• AIM OF THE EXERCISE:
Which lines in the records below contain the word "HashMap"? Return each of them.

───── EXTRACTED RECORDS ─────

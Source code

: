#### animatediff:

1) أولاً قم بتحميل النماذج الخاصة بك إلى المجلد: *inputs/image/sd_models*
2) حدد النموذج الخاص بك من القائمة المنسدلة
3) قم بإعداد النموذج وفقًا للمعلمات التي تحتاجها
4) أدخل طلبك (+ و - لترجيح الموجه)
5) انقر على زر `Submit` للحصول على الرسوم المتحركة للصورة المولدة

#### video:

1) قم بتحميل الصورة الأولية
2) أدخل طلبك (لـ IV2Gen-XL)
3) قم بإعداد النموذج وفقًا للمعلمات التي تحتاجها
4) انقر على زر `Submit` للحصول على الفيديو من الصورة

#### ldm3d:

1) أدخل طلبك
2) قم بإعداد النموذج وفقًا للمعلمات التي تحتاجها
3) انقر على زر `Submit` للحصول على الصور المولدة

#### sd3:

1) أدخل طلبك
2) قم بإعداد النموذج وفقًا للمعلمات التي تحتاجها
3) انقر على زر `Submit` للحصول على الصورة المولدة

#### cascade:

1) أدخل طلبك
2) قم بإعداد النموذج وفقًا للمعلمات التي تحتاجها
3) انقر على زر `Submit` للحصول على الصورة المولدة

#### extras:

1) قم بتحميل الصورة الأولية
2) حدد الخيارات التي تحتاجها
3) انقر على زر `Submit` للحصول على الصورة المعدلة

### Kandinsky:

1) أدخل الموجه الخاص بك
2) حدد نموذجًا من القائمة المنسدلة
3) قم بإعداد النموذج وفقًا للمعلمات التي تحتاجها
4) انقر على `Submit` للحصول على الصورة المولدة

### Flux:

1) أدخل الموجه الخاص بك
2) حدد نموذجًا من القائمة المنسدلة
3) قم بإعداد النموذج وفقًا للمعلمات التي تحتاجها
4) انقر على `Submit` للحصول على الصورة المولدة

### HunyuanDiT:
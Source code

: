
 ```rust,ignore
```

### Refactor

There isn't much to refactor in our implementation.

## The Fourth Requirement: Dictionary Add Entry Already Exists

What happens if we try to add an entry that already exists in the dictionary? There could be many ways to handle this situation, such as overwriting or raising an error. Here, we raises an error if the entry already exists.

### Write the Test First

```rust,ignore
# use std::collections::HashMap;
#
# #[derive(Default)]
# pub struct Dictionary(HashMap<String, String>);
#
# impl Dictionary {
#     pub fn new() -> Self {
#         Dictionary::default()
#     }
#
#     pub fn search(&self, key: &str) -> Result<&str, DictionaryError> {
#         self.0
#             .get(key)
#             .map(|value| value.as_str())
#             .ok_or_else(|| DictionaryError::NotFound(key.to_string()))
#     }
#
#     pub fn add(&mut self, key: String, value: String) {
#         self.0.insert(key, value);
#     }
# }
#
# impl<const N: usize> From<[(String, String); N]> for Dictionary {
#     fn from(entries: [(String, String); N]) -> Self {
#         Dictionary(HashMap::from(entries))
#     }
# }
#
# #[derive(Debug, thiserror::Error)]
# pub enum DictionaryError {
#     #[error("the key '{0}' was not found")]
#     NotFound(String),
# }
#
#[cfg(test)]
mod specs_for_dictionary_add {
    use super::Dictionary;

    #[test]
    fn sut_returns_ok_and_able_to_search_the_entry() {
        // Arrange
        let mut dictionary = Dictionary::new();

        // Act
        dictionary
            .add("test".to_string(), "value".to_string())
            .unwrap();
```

─────

• WRITTEN ANSWER:
# use std::collections::HashMap;
# pub struct Dictionary(HashMap<String, String>);
#         Dictionary(HashMap::from(entries))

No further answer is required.